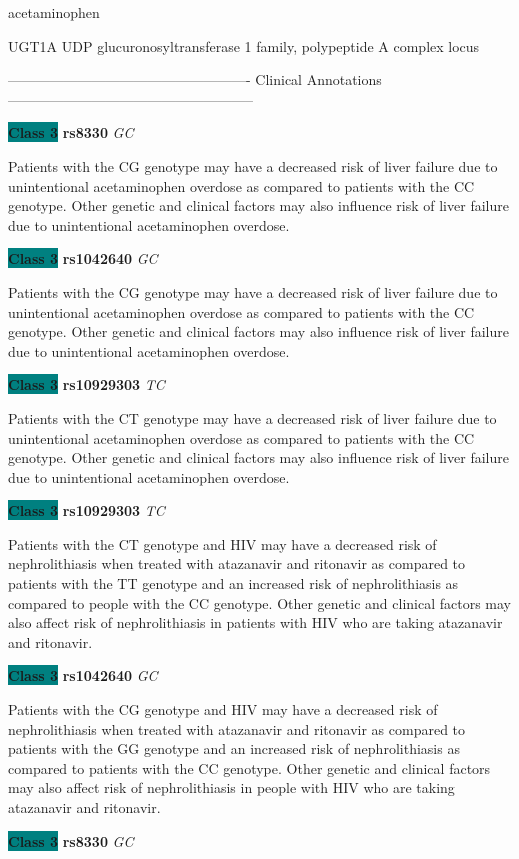 \documentclass{resume} %
\begin{document}
\begin{rSection}{ acetaminophen }
\begin{rSubsection}{ UGT1A }{ UDP glucuronosyltransferase 1 family, polypeptide A complex locus }{}{}
\item[]

\item[] ---------------------------------------------------- Clinical Annotations -----------------------------------------------------\newline
\item \textbf{\colorbox{teal} {Class 3}} \textbf{ rs8330 } \textit{ GC }
\item[] Patients with the CG genotype may have a decreased risk of liver failure due to unintentional acetaminophen overdose as compared to patients with the CC genotype. Other genetic and clinical factors may also influence risk of liver failure due to unintentional acetaminophen overdose.\item \textbf{\colorbox{teal} {Class 3}} \textbf{ rs1042640 } \textit{ GC }
\item[] Patients with the CG genotype may have a decreased risk of liver failure due to unintentional acetaminophen overdose as compared to patients with the CC genotype. Other genetic and clinical factors may also influence risk of liver failure due to unintentional acetaminophen overdose.\item \textbf{\colorbox{teal} {Class 3}} \textbf{ rs10929303 } \textit{ TC }
\item[] Patients with the CT genotype may have a decreased risk of liver failure due to unintentional acetaminophen overdose as compared to patients with the CC genotype. Other genetic and clinical factors may also influence risk of liver failure due to unintentional acetaminophen overdose.\item \textbf{\colorbox{teal} {Class 3}} \textbf{ rs10929303 } \textit{ TC }
\item[] Patients with the CT genotype and HIV may have a decreased risk of nephrolithiasis when treated with atazanavir and ritonavir as compared to patients with the TT genotype and an increased risk of nephrolithiasis as compared to people with the CC genotype. Other genetic and clinical factors may also affect risk of nephrolithiasis in patients with HIV who are taking atazanavir and ritonavir. \item \textbf{\colorbox{teal} {Class 3}} \textbf{ rs1042640 } \textit{ GC }
\item[] Patients with the CG genotype and HIV may have a decreased risk of nephrolithiasis when treated with atazanavir and ritonavir as compared to patients with the GG genotype and an increased risk of nephrolithiasis as compared to patients with the CC genotype. Other genetic and clinical factors may also affect risk of nephrolithiasis in people with HIV who are taking atazanavir and ritonavir.\item \textbf{\colorbox{teal} {Class 3}} \textbf{ rs8330 } \textit{ GC }

\end{rSubsection}
\end{rSection}
\end{document}
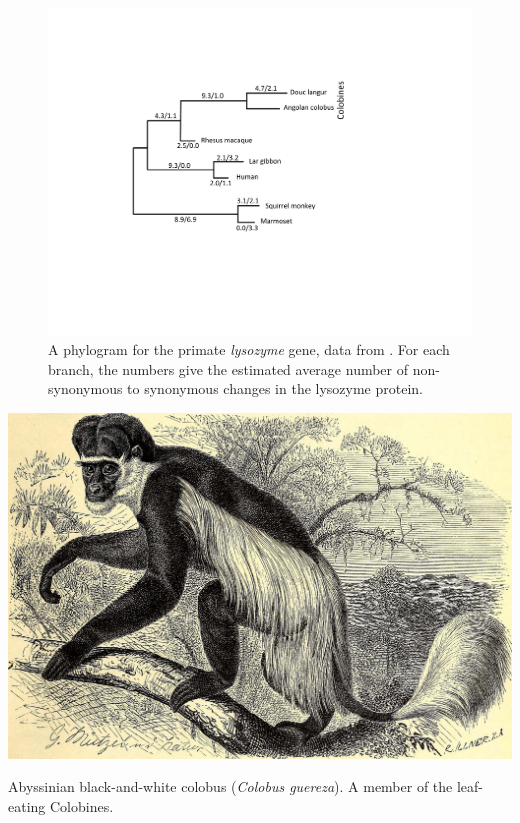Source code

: \begin{figure}
\begin{center}
\includegraphics[width=0.8 \textwidth]{Journal_figs/genetic_drift/Yang_lysozyme/Yang_lysozyme.pdf}
\end{center}
\caption{A phylogram for the primate {\it lysozyme} gene, data from
  \citet{Yang:98}. For each branch, the numbers give the estimated average
number of non-synonymous to synonymous changes in the lysozyme protein.} \label{fig:lysozyme}
\end{figure}
\begin{marginfigure}
\begin{center}
\includegraphics[width=0.8 \textwidth]{illustration_images/Genetic_drift/Colobus/19792029373_fcce706e67_k.jpg}
\end{center}
\caption{Abyssinian black-and-white colobus ({\it Colobus guereza}). A member of the leaf-eating Colobines. } \label{fig:Colobus}
\end{marginfigure}


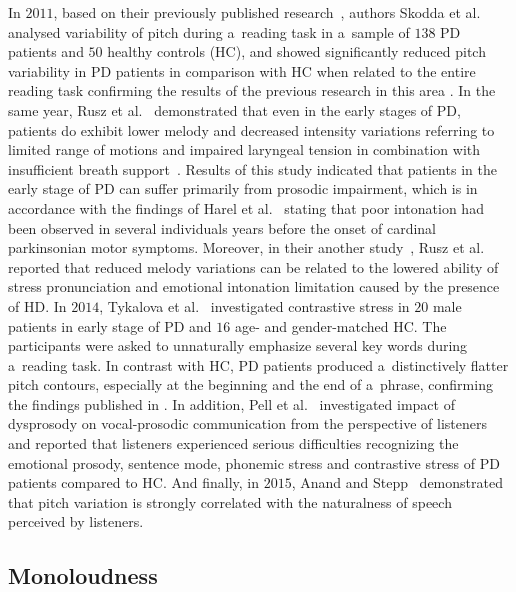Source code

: In $2011$, based on their previously published research~\cite{Skodda2008}, authors Skodda et al.~\cite{Skodda2011b} analysed variability of pitch during a~reading task in a~sample of $138$ PD patients and $50$ healthy controls (HC), and showed significantly reduced pitch variability in PD patients in comparison with HC when related to the entire reading task confirming the results of the previous research in this area \cite{Metter1986, Flint1992, Goberman2005d}. In the same year, Rusz et al.~\cite{Rusz2011} demonstrated that even in the early stages of PD, patients do exhibit lower melody and decreased intensity variations referring to limited range of motions and impaired laryngeal tension in combination with insufficient breath support~\cite{Pinto2004}. Results of this study indicated that patients in the early stage of PD can suffer primarily from prosodic impairment, which is in accordance with the findings of Harel et al.~\cite{Harel2004b} stating that poor intonation had been observed in several individuals years before the onset of cardinal parkinsonian motor symptoms. Moreover, in their another study~\cite{Rusz2011}, Rusz et al. reported that reduced melody variations can be related to the lowered ability of stress pronunciation and emotional intonation limitation caused by the presence of HD. In $2014$, Tykalova et al.~\cite{Tykalova2014} investigated contrastive stress in $20$ male patients in early stage of PD and $16$ age- and gender-matched HC. The participants were asked to unnaturally emphasize several key words during a~reading task. In contrast with HC, PD patients produced a~distinctively flatter pitch contours, especially at the beginning and the end of a~phrase, confirming the findings published in \cite{Rusz2011, Rusz2011b}. In addition, Pell et al.~\cite{Pell2006} investigated impact of dysprosody on vocal-prosodic communication from the perspective of listeners and reported that listeners experienced serious difficulties recognizing the emotional prosody, sentence mode, phonemic stress and contrastive stress of PD patients compared to HC. And finally, in $2015$, Anand and Stepp~\cite{Anand2015} demonstrated that pitch variation is strongly correlated with the naturalness of speech perceived by listeners.

\subsection{Monoloudness}
\label{ch4_1_2}

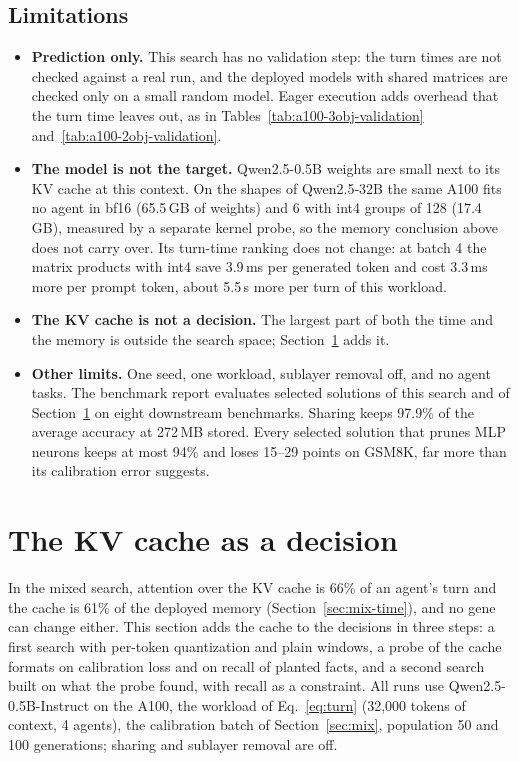 \documentclass[11pt]{article}
\begin{document}
\subsection{Limitations}
\begin{itemize}
  \item \textbf{Prediction only.} This search has no validation step: the turn times are not checked
        against a real run, and the deployed models with shared matrices are checked only on a small
        random model. Eager execution adds overhead that the turn time leaves out, as in
        Tables~\ref{tab:a100-3obj-validation} and~\ref{tab:a100-2obj-validation}.
  \item \textbf{The model is not the target.} Qwen2.5-0.5B weights are small next to its KV cache at this
        context. On the shapes of Qwen2.5-32B the same A100 fits no agent in bf16 (65.5\,GB of weights)
        and 6 with int4 groups of 128 (17.4\,GB), measured by a separate kernel probe, so the memory
        conclusion above does not carry over. Its turn-time ranking does not change: at batch 4 the
        matrix products with int4 save 3.9\,ms per generated token and cost 3.3\,ms more per prompt
        token, about 5.5\,s more per turn of this workload.
  \item \textbf{The KV cache is not a decision.} The largest part of both the time and the memory is outside
        the search space; Section~\ref{sec:kv} adds it.
  \item \textbf{Other limits.} One seed, one workload, sublayer removal off, and no agent tasks. The
        benchmark report evaluates selected solutions of this search and of Section~\ref{sec:kv} on eight
        downstream benchmarks. Sharing keeps 97.9\% of the average accuracy at 272\,MB stored. Every
        selected solution that prunes MLP neurons keeps at most 94\% and loses 15--29 points on GSM8K,
        far more than its calibration error suggests.
\end{itemize}

\section{The KV cache as a decision}
\label{sec:kv}

In the mixed search, attention over the KV cache is 66\% of an agent's turn and the cache is 61\% of the
deployed memory (Section~\ref{sec:mix-time}), and no gene can change either. This section adds the cache to
the decisions in three steps: a first search with per-token quantization and plain windows, a probe of the
cache formats on calibration loss and on recall of planted facts, and a second search built on what the
probe found, with recall as a constraint. All runs use Qwen2.5-0.5B-Instruct on the A100, the workload of
Eq.~\eqref{eq:turn} (32{,}000 tokens of context, 4 agents), the calibration batch of Section~\ref{sec:mix},
population 50 and 100 generations; sharing and sublayer removal are off.
\end{document}
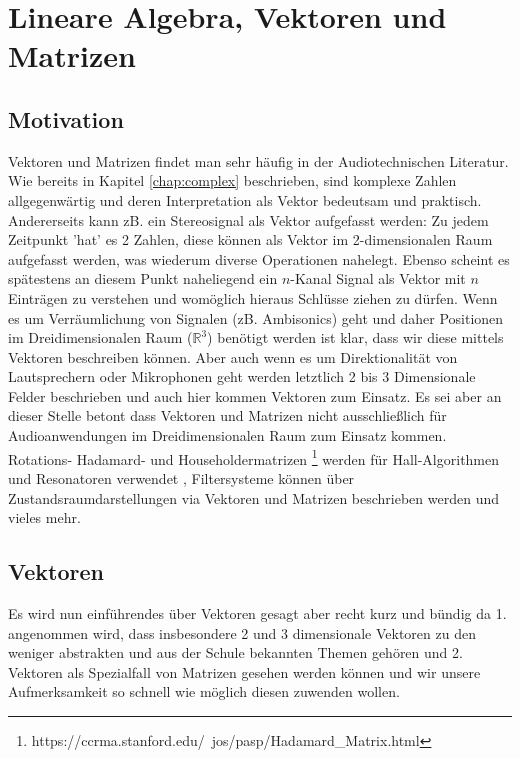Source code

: \chapter{Lineare Algebra, Vektoren und Matrizen}

\citep{strang2020linear}


\section{Motivation}
Vektoren und Matrizen findet man sehr häufig in der Audiotechnischen Literatur. Wie bereits in Kapitel \ref{chap:complex} beschrieben, sind komplexe Zahlen allgegenwärtig und deren Interpretation als Vektor bedeutsam und praktisch. Andererseits kann zB. ein Stereosignal als Vektor aufgefasst werden: Zu jedem Zeitpunkt 'hat' es 2 Zahlen, diese können als Vektor im 2-dimensionalen Raum aufgefasst werden, was wiederum diverse Operationen nahelegt. Ebenso scheint es spätestens an diesem Punkt naheliegend ein $n$-Kanal Signal als Vektor mit $n$ Einträgen zu verstehen und womöglich hieraus Schlüsse ziehen zu dürfen. Wenn es um Verräumlichung von Signalen (zB. Ambisonics) geht und daher Positionen im Dreidimensionalen Raum ($\mathbb{R}^3$) benötigt werden ist klar, dass wir diese mittels Vektoren beschreiben können. Aber auch wenn es um Direktionalität von Lautsprechern oder Mikrophonen geht werden letztlich 2 bis 3 Dimensionale Felder beschrieben und auch hier kommen Vektoren zum Einsatz. Es sei aber an dieser Stelle betont dass Vektoren und Matrizen nicht ausschließlich für Audioanwendungen im Dreidimensionalen Raum zum Einsatz kommen. Rotations- Hadamard- und Householdermatrizen \citep{PASPWEB2010}\footnote{https://ccrma.stanford.edu/~jos/pasp/Hadamard\_Matrix.html} werden für Hall-Algorithmen und Resonatoren verwendet , Filtersysteme können über Zustandsraumdarstellungen via Vektoren und Matrizen beschrieben werden \citep{bilbao2009numerical} und vieles mehr.       

\section{Vektoren}
Es wird nun einführendes über Vektoren gesagt aber recht kurz und bündig da 1. angenommen wird, dass insbesondere 2 und 3 dimensionale Vektoren zu den weniger abstrakten und aus der Schule bekannten Themen gehören und 2. Vektoren als Spezialfall von Matrizen gesehen werden können und wir unsere Aufmerksamkeit so schnell wie möglich diesen zuwenden wollen.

· · · ·

* Work instruction: In the listing, find every line containing the word "only" and list it.

* Solution for this exercise:
  \item \textbf{Prediction only.} This search has no validation step: the turn times are not checked
        against a real run, and the deployed models with shared matrices are checked only on a small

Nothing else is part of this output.